MCU land, part 7: life in full color

Driving a full-color SEPS525 OLED screen and recreating a classic puzzle game on an 8-bit AVR microcontroller.

Feb 24, 2023

In one of the earlier articles, I talked about my quest to recreate a a variety of classic computer games on barebone 8-bit microcontrollers paired with retro displays. The projects were in no way groundbreaking, but they proved to be a great opportunity to teach my kids about game design — and to have some harmless fun.

Today, I’d like to wrap up the saga by adding the final missing chapter: an AVR128DA28-based game that pushes 8-bit tech closer to its limits by driving a full-color 160×128 OLED module (NHD-1.69-160128UGC3). This project proved to be a good opportunity to experiment with optimizations in a setting where a sane person would just reach for a 32-bit MCU. But above all, it was an excuse to reimplement one of my favorite classics: Sokoban.

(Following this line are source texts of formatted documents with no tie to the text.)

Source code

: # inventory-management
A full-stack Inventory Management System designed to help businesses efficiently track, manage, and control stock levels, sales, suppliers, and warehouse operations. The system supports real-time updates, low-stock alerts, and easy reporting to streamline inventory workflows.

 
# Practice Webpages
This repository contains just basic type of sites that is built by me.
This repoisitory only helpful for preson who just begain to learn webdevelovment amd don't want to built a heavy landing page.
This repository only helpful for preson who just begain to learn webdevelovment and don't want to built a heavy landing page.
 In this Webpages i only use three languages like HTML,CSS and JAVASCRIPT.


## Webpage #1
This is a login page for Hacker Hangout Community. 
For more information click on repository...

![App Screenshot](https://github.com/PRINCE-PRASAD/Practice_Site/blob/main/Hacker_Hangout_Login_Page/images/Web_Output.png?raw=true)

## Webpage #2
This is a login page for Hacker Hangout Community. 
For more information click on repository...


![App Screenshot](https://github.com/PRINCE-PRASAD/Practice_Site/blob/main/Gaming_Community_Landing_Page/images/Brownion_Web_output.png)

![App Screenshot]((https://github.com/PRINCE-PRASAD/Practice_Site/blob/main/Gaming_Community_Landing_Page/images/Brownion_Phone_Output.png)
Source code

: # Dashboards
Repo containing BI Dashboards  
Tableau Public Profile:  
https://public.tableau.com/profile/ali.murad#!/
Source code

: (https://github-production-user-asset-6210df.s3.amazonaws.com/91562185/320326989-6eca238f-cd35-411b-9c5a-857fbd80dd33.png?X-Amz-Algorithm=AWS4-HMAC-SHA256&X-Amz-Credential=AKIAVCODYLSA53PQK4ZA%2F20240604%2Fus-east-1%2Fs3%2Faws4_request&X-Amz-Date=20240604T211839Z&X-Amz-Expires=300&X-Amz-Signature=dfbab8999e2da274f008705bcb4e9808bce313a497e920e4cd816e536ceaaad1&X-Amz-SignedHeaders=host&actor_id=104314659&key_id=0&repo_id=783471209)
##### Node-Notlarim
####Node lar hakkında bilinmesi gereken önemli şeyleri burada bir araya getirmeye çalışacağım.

If you’re not familiar with this puzzle game, you play a a warehouse worker who can push — but not pull - crates on a square game grid. Only one crate can be moved at once. The objective is to get all the crates to their designated locations, but if you’re not careful, it’s easy to end up with a deadlock. You can give it a go online.

The hardware for my version — dubbed Sir Box-a-Lot — is fairly unremarkable; there’s a couple of buttons, a speaker, and a four-contact board-mount “joystick” connected to the MCU in a rather textbook manner. The OLED module (or its SYNCOAM SEPS525 controller) is hooked up via the parallel “8080” interface, a scheme already discussed in an earlier post. So, let’s jump straight to the gotchas on the software side!

Making room for RGB data

The OLED module at the heart of this project has a resolution of 160×128 RGB pixels; the color of each pixel is determined by three bytes of data, corresponding to the intensity of three additive primaries (red, green, and blue). A framebuffer for this display nominally requires 160 × 128 × 3 = 60 kB. There are 16 kB of SRAM available on the AVR128DA28 MCU, so we are coming up quite a bit short. External memory, such as 23LC1024, could be the answer — but shuffling pixel data back and forth over a serial bus would add latency.

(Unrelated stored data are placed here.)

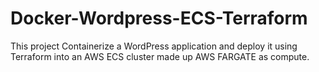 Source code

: # Docker-Wordpress-ECS-Terraform
This project Containerize a WordPress application and deploy it using Terraform into an AWS ECS cluster made up AWS FARGATE as compute.
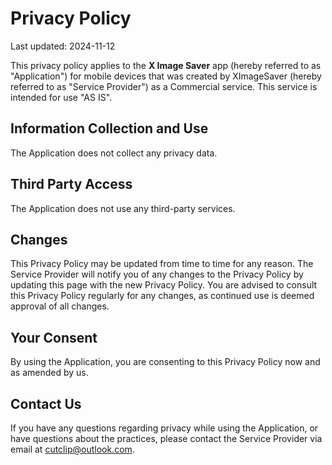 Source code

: # Privacy Policy

Last updated: 2024-11-12

This privacy policy applies to the **X Image Saver** app (hereby referred to as "Application") for mobile devices that was created by XImageSaver (hereby referred to as "Service Provider") as a Commercial service. This service is intended for use "AS IS".

## Information Collection and Use

The Application does not collect any privacy data.


## Third Party Access

The Application does not use any third-party services.

## Changes

This Privacy Policy may be updated from time to time for any reason. The Service Provider will notify you of any changes to the Privacy Policy by updating this page with the new Privacy Policy. You are advised to consult this Privacy Policy regularly for any changes, as continued use is deemed approval of all changes.

## Your Consent

By using the Application, you are consenting to this Privacy Policy now and as amended by us.

## Contact Us

If you have any questions regarding privacy while using the Application, or have questions about the practices, please contact the Service Provider via email at cutclip@outlook.com.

The prehistory of computing offers some lessons: in the 1980s and 1990s, engineers worked around such constraints in two clever ways. The first method relied on a reduced-size, indexed palette — akin to GIF images, each of which is constrained to 256 out of 16,777,216 possible RGB values. That said, in this case, I’d need to cut deep: 16 colors would be the safest choice that still leaves some room for other variables and stack.

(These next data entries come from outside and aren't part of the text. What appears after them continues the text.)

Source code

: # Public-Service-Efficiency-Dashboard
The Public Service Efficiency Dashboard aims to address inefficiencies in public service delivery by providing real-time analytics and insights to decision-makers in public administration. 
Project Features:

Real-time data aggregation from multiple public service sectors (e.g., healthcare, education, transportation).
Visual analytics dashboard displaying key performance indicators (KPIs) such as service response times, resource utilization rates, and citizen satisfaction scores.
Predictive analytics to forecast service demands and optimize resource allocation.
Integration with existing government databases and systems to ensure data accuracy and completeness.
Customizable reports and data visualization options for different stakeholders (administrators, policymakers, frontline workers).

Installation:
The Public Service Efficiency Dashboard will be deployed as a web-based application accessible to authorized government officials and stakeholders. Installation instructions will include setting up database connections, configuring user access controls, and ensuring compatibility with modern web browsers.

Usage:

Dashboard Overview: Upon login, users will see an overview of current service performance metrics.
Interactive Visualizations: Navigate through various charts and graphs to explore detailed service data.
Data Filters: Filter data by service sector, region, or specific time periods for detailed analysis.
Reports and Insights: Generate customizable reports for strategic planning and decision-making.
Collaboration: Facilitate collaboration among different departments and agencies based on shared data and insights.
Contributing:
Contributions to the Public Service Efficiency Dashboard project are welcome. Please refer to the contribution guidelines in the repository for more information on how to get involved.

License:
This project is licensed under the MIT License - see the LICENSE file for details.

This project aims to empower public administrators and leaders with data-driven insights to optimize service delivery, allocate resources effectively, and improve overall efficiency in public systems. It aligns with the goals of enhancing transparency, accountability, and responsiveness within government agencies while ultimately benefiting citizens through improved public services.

The other popular trick, still alive today, is chroma subsampling: for example, on ZX Spectrum computers, a high-resolution monochrome bitmap (256×192 pixels) had a low-resolution attribute overlay that defined foreground and background colors for every 8×8 square. This scheme was efficient but restrictive: blocky artifacts cropped up whenever two differently-colored objects had to be painted in close proximity.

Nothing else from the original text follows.